All of lore.kernel.org
 help / color / mirror / Atom feed
* net/sched: latent livelock in dev_deactivate_many() due to yield() usage
@ 2017-04-02  4:28 Mike Galbraith
  2017-04-04 22:39 ` Cong Wang
  2017-04-06  0:31 ` Stephen Hemminger
  0 siblings, 2 replies; 12+ messages in thread
From: Mike Galbraith @ 2017-04-02  4:28 UTC (permalink / raw)
  To: netdev; +Cc: LKML, Peter Zijlstra

Greetings network wizards,

Quoting kernel/sched/core.c:
/**
 * yield - yield the current processor to other threads.
 *
 * Do not ever use this function, there's a 99% chance you're doing it wrong.
 *
 * The scheduler is at all times free to pick the calling task as the most
 * eligible task to run, if removing the yield() call from your code breaks
 * it, its already broken.
 *
 * Typical broken usage is:
 *
 * while (!event)
 *	yield();
 *
 * where one assumes that yield() will let 'the other' process run that will
 * make event true. If the current task is a SCHED_FIFO task that will never
 * happen. Never use yield() as a progress guarantee!!
 *
 * If you want to use yield() to wait for something, use wait_event().
 * If you want to use yield() to be 'nice' for others, use cond_resched().
 * If you still want to use yield(), do not!
 */

Livelock can be triggered by setting kworkers to SCHED_FIFO, then
suspend/resume.. you come back from sleepy-land with a spinning
kworker.  For whatever reason, I can only do that with an enterprise
like config, my standard config refuses to play, but no matter, it's
"Typical broken usage".

(yield() should be rendered dead)

	-Mike

^ permalink raw reply	[flat|nested] 12+ messages in thread

* Re: net/sched: latent livelock in dev_deactivate_many() due to yield() usage
  2017-04-02  4:28 net/sched: latent livelock in dev_deactivate_many() due to yield() usage Mike Galbraith
@ 2017-04-04 22:39 ` Cong Wang
  2017-04-05  3:20   ` Mike Galbraith
  2017-04-06  0:31 ` Stephen Hemminger
  1 sibling, 1 reply; 12+ messages in thread
From: Cong Wang @ 2017-04-04 22:39 UTC (permalink / raw)
  To: Mike Galbraith; +Cc: netdev, LKML, Peter Zijlstra

On Sat, Apr 1, 2017 at 9:28 PM, Mike Galbraith <efault@gmx.de> wrote:
> Greetings network wizards,
>
> Quoting kernel/sched/core.c:
> /**
>  * yield - yield the current processor to other threads.
>  *
>  * Do not ever use this function, there's a 99% chance you're doing it wrong.
>  *
>  * The scheduler is at all times free to pick the calling task as the most
>  * eligible task to run, if removing the yield() call from your code breaks
>  * it, its already broken.
>  *
>  * Typical broken usage is:
>  *
>  * while (!event)
>  *      yield();
>  *
>  * where one assumes that yield() will let 'the other' process run that will
>  * make event true.

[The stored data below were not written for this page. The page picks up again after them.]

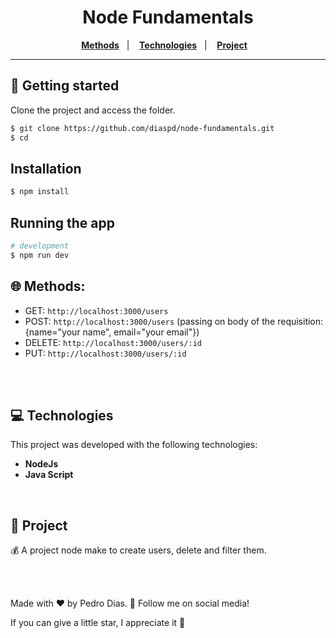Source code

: <h1 align="center">
  Node Fundamentals
</h1>

<p align="center">
   <a href="#-Methods"><b>Methods</b></a>&nbsp;&nbsp;&nbsp;|&nbsp;&nbsp;&nbsp;
  <a href="#-Technologies"><b>Technologies</b></a>&nbsp;&nbsp;&nbsp;|&nbsp;&nbsp;&nbsp;
  <a href="#-Project"><b>Project</b></a>&nbsp;&nbsp;&nbsp;
</p>

---

## 🚀 Getting started

Clone the project and access the folder.

```bash
$ git clone https://github.com/diaspd/node-fundamentals.git
$ cd 
```

## Installation

```bash
$ npm install
```

## Running the app

```bash
# development
$ npm run dev
```

## 🌐 Methods:

- GET: `http://localhost:3000/users` </br>
- POST: `http://localhost:3000/users` (passing on body of the requisition: {name="your name", email="your email"})</br>
- DELETE: `http://localhost:3000/users/:id` </br>
- PUT: `http://localhost:3000/users/:id` </br>

<br></br>

## 💻 Technologies

This project was developed with the following technologies:
<b>
- NodeJs
- Java Script
</b>

</br>

## 📄 Project
💰 A project node make to create users, delete and filter them.

<br></br>

Made with ♥ by Pedro Dias. 👋 Follow me on social media! </br>

If you can give a little star, I appreciate it 🤩
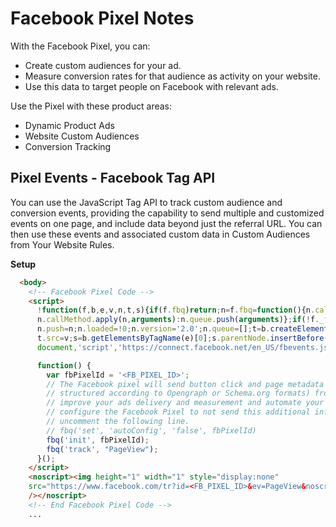 # Facebook Pixel Notes

With the Facebook Pixel, you can:

* Create custom audiences for your ad.
* Measure conversion rates for that audience as activity on your website.
* Use this data to target people on Facebook with relevant ads.

Use the Pixel with these product areas:

* Dynamic Product Ads
* Website Custom Audiences
* Conversion Tracking


## Pixel Events - Facebook Tag API

You can use the JavaScript Tag API to track custom audience and conversion
events, providing the capability to send multiple and customized events on one
page, and include data beyond just the referral URL.  You can then use these
events and associated custom data in Custom Audiences from Your Website Rules.

**Setup**

```html
  <body>
    <!-- Facebook Pixel Code -->
    <script>
      !function(f,b,e,v,n,t,s){if(f.fbq)return;n=f.fbq=function(){n.callMethod?
      n.callMethod.apply(n,arguments):n.queue.push(arguments)};if(!f._fbq)f._fbq=n;
      n.push=n;n.loaded=!0;n.version='2.0';n.queue=[];t=b.createElement(e);t.async=!0;
      t.src=v;s=b.getElementsByTagName(e)[0];s.parentNode.insertBefore(t,s)}(window,
      document,'script','https://connect.facebook.net/en_US/fbevents.js');

      function() {
        var fbPixelId = '<FB_PIXEL_ID>';
        // The Facebook pixel will send button click and page metadata (such as data
        // structured according to Opengraph or Schema.org formats) from your website to
        // improve your ads delivery and measurement and automate your pixel setup.  To
        // configure the Facebook Pixel to not send this additional information,
        // uncomment the following line.
        // fbq('set', 'autoConfig', 'false', fbPixelId)
        fbq('init', fbPixelId);
        fbq('track', "PageView");
      }();
    </script>
    <noscript><img height="1" width="1" style="display:none"
    src="https://www.facebook.com/tr?id=<FB_PIXEL_ID>&ev=PageView&noscript=1"
    /></noscript>
    <!-- End Facebook Pixel Code -->
    ...
```
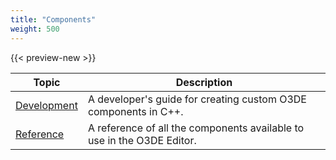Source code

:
 ```yaml
---
title: "Components"
weight: 500
---
```


{{< preview-new >}}

| Topic | Description |
| - | - | 
| [Development](development) | A developer's guide for creating custom O3DE components in C++. | 
| [Reference](reference) | A reference of all the components available to use in the O3DE Editor. |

If the current task is a SCHED_FIFO task that will never
>  * happen. Never use yield() as a progress guarantee!!
>  *
>  * If you want to use yield() to wait for something, use wait_event().
>  * If you want to use yield() to be 'nice' for others, use cond_resched().
>  * If you still want to use yield(), do not!
>  */
>
> Livelock can be triggered by setting kworkers to SCHED_FIFO, then
> suspend/resume.. you come back from sleepy-land with a spinning
> kworker.  For whatever reason, I can only do that with an enterprise
> like config, my standard config refuses to play, but no matter, it's
> "Typical broken usage".
>
> (yield() should be rendered dead)


Thanks for the report! Looks like a quick solution here is to replace
this yield() with cond_resched(), it is harder to really wait for
all qdisc's to transmit all packets.

^ permalink raw reply	[flat|nested] 12+ messages in thread

* Re: net/sched: latent livelock in dev_deactivate_many() due to yield() usage
  2017-04-04 22:39 ` Cong Wang
@ 2017-04-05  3:20   ` Mike Galbraith
  2017-04-05  5:25     ` Cong Wang
  0 siblings, 1 reply; 12+ messages in thread
From: Mike Galbraith @ 2017-04-05  3:20 UTC (permalink / raw)
  To: Cong Wang; +Cc: netdev, LKML, Peter Zijlstra

On Tue, 2017-04-04 at 15:39 -0700, Cong Wang wrote:

> Thanks for the report! Looks like a quick solution here is to replace
> this yield() with cond_resched(), it is harder to really wait for
> all qdisc's to transmit all packets.

No, cond_resched() won't help.  What I did is below, but I suspect net
wizards will do something better.

---
 net/sched/sch_generic.c |    5 +++--
 1 file changed, 3 insertions(+), 2 deletions(-)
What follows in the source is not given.